The rites and ceremonial processes which are responsible for this transformation of the natural or the casual into the cultural are closely allied to the attitude of the practitioners to time and space and to the symbolism extant in the order which they follow.

The importance of this symbolism is rightly stressed on by Mircea Eliade[2] in following words:

all research undertaken on a religious subject implies the study of religious symbolis. Religous symbols are capable of revealing a modality of the real or a structure of the world that is not evident on the level of immediate experience….An essential characteristic of religious symbolism is its multivalence, its capacity to express simultaneously a number of meanings whose continuity is not evident on the plane of immediate experience.”

Regarding the importance of such sacred symbology Geertz[3] writes;

Sacred symbols function to synthesize a people’s ethos-the tone, character and quality of their life, its moral and aesthetic style and mood-and their world view-the picture they have of the way things in sheer actuality are, their most comprehensive idea of order.

For a scholar and an uninitiated I feel this is the most appropriate and fruitful entry point in any system of thought or practice.
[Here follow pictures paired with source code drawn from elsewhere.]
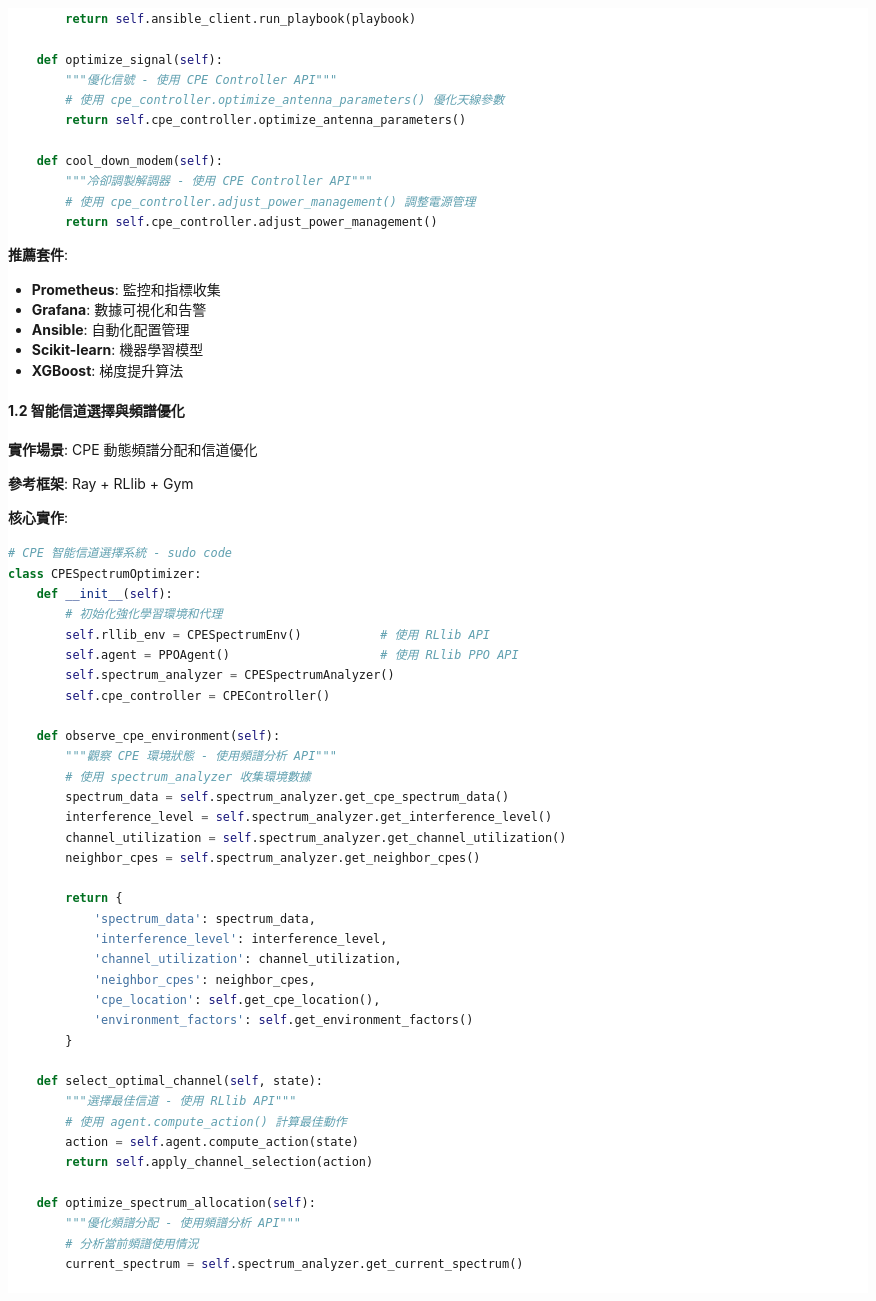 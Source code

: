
 ```python
        return self.ansible_client.run_playbook(playbook)
    
    def optimize_signal(self):
        """優化信號 - 使用 CPE Controller API"""
        # 使用 cpe_controller.optimize_antenna_parameters() 優化天線參數
        return self.cpe_controller.optimize_antenna_parameters()
    
    def cool_down_modem(self):
        """冷卻調製解調器 - 使用 CPE Controller API"""
        # 使用 cpe_controller.adjust_power_management() 調整電源管理
        return self.cpe_controller.adjust_power_management()
```

**推薦套件**:
- **Prometheus**: 監控和指標收集
- **Grafana**: 數據可視化和告警
- **Ansible**: 自動化配置管理
- **Scikit-learn**: 機器學習模型
- **XGBoost**: 梯度提升算法

#### 1.2 智能信道選擇與頻譜優化

**實作場景**: CPE 動態頻譜分配和信道優化

**參考框架**: Ray + RLlib + Gym

**核心實作**:
```python
# CPE 智能信道選擇系統 - sudo code
class CPESpectrumOptimizer:
    def __init__(self):
        # 初始化強化學習環境和代理
        self.rllib_env = CPESpectrumEnv()           # 使用 RLlib API
        self.agent = PPOAgent()                     # 使用 RLlib PPO API
        self.spectrum_analyzer = CPESpectrumAnalyzer()
        self.cpe_controller = CPEController()
    
    def observe_cpe_environment(self):
        """觀察 CPE 環境狀態 - 使用頻譜分析 API"""
        # 使用 spectrum_analyzer 收集環境數據
        spectrum_data = self.spectrum_analyzer.get_cpe_spectrum_data()
        interference_level = self.spectrum_analyzer.get_interference_level()
        channel_utilization = self.spectrum_analyzer.get_channel_utilization()
        neighbor_cpes = self.spectrum_analyzer.get_neighbor_cpes()
        
        return {
            'spectrum_data': spectrum_data,
            'interference_level': interference_level,
            'channel_utilization': channel_utilization,
            'neighbor_cpes': neighbor_cpes,
            'cpe_location': self.get_cpe_location(),
            'environment_factors': self.get_environment_factors()
        }
    
    def select_optimal_channel(self, state):
        """選擇最佳信道 - 使用 RLlib API"""
        # 使用 agent.compute_action() 計算最佳動作
        action = self.agent.compute_action(state)
        return self.apply_channel_selection(action)
    
    def optimize_spectrum_allocation(self):
        """優化頻譜分配 - 使用頻譜分析 API"""
        # 分析當前頻譜使用情況
        current_spectrum = self.spectrum_analyzer.get_current_spectrum()
        
```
Saivite Scholars have been engaged in this process of interpretation, deduction, elucidation and explanation of various texts, rituals, myths, arts and so on yet it has remained an enigmatic area.

As Ricoeur[4] points out;

That symbols (especially religious symbols) tend always to have a double intentionality, that is to say, a first level obvious and literal signification as well as a second level indirect and oblique signification which is opaque, analogical and characterized by an inexhaustible depth. The interpretation of the symbol or a complex of symbols is thus, never simply an exercise in translation, difficult as this is. Interpretation, rather, is an attempt to understand and give expression to the “transparency of an enigma” which any symbol or symbol complex represents.

To add to what Ricoeur says these religious symbols don”t have one particular meaning but can be interpreted variously. While dealing with such data the idea of Foucault’s floating meaning strikes us. And it is precisely this complexity which gives the religious symbol, (ritual, art or myth) its power and efficacy.
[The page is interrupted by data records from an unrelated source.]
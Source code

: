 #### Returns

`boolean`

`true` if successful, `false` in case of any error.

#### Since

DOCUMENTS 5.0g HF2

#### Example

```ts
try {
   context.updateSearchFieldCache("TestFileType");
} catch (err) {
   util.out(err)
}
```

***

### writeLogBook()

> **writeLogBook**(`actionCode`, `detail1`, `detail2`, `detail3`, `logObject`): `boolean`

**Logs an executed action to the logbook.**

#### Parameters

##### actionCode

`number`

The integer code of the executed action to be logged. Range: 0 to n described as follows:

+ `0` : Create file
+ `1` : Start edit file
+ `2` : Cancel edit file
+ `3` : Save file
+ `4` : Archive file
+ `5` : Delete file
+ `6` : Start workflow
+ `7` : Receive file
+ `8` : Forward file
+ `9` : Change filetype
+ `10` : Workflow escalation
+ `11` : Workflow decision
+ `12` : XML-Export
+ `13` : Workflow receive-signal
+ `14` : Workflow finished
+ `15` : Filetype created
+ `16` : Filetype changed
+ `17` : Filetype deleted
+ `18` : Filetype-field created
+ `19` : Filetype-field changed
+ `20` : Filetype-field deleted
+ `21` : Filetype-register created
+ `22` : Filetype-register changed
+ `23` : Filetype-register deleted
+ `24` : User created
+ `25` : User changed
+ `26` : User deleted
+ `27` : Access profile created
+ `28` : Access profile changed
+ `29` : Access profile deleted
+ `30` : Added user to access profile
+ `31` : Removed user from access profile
Susan Langer[5] in her important study, Philosophy in a New Key states that:

Symbols are not proxy for their objects, but are vehicles for the conception of objects. In talking about things we have conceptions of them, not the things themselves and it is the conceptions, not the things, which symbols directly mean.
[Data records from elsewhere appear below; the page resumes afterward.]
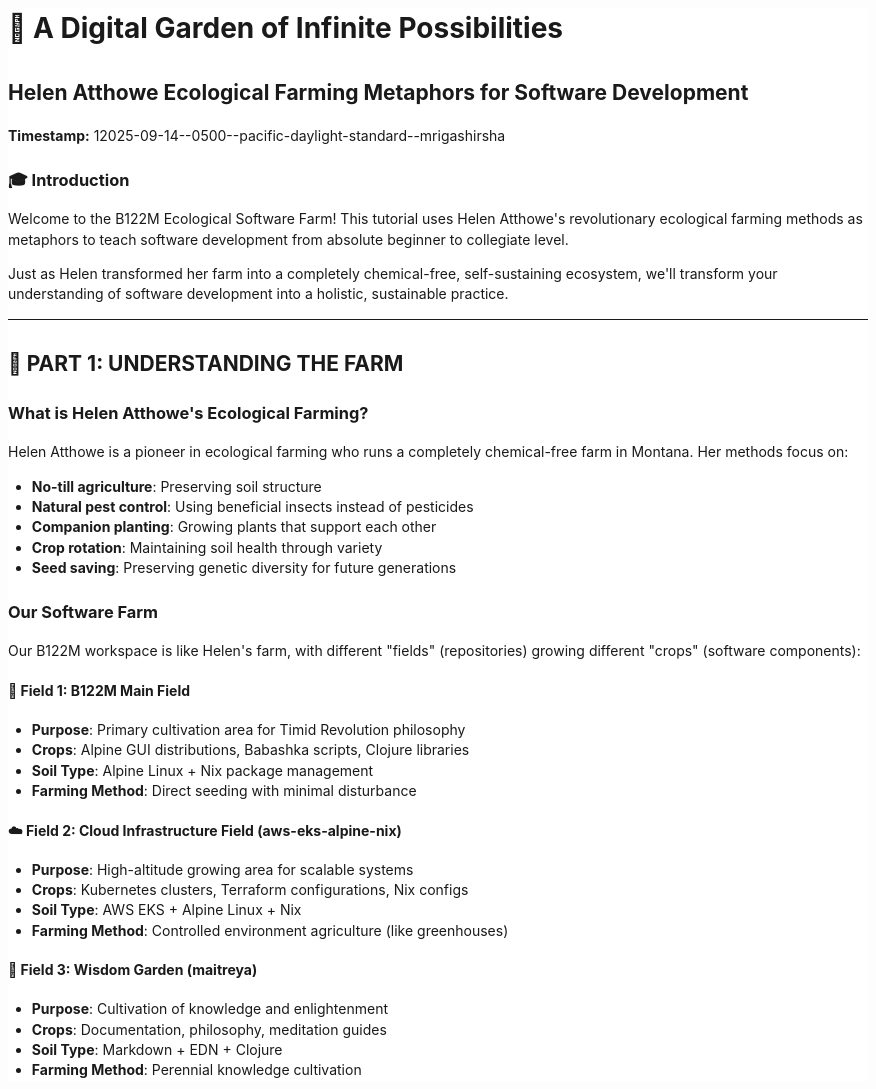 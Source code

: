 # 🌙 A Digital Garden of Infinite Possibilities

## Helen Atthowe Ecological Farming Metaphors for Software Development

**Timestamp:** 12025-09-14--0500--pacific-daylight-standard--mrigashirsha

### 🎓 Introduction

Welcome to the B122M Ecological Software Farm! This tutorial uses Helen 
Atthowe's revolutionary ecological farming methods as metaphors to teach 
software development from absolute beginner to collegiate level.

Just as Helen transformed her farm into a completely chemical-free, 
self-sustaining ecosystem, we'll transform your understanding of software 
development into a holistic, sustainable practice.

---

## 🌱 PART 1: UNDERSTANDING THE FARM

### What is Helen Atthowe's Ecological Farming?

Helen Atthowe is a pioneer in ecological farming who runs a completely 
chemical-free farm in Montana. Her methods focus on:

- **No-till agriculture**: Preserving soil structure
- **Natural pest control**: Using beneficial insects instead of pesticides
- **Companion planting**: Growing plants that support each other
- **Crop rotation**: Maintaining soil health through variety
- **Seed saving**: Preserving genetic diversity for future generations

### Our Software Farm

Our B122M workspace is like Helen's farm, with different "fields" 
(repositories) growing different "crops" (software components):

#### 🌾 Field 1: B122M Main Field
- **Purpose**: Primary cultivation area for Timid Revolution philosophy
- **Crops**: Alpine GUI distributions, Babashka scripts, Clojure libraries
- **Soil Type**: Alpine Linux + Nix package management
- **Farming Method**: Direct seeding with minimal disturbance

#### ☁️ Field 2: Cloud Infrastructure Field (aws-eks-alpine-nix)
- **Purpose**: High-altitude growing area for scalable systems
- **Crops**: Kubernetes clusters, Terraform configurations, Nix configs
- **Soil Type**: AWS EKS + Alpine Linux + Nix
- **Farming Method**: Controlled environment agriculture (like greenhouses)

#### 🧠 Field 3: Wisdom Garden (maitreya)
- **Purpose**: Cultivation of knowledge and enlightenment
- **Crops**: Documentation, philosophy, meditation guides
- **Soil Type**: Markdown + EDN + Clojure
- **Farming Method**: Perennial knowledge cultivation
She further goes on to enumerate three types of symbols viz: Discursive symbol, Presentational symbol and Artistic symbol and being a Formalist considers the Artistic symbol to be the most significant one:

An artistic symbol-which may be product of human craftsmanship or (on a purely personal level) something in nature seen as significant form has more than discursive and presentational meaning: its form as such, as a sensory phenomenon has what I have called implicit meaning, like rite and myth, but of a more catholic sort. It has what L.A Reid called “tertiary subject matter”, beyond the reach of “primary imagination” and even the “secondary imagination” that sees metaphorically.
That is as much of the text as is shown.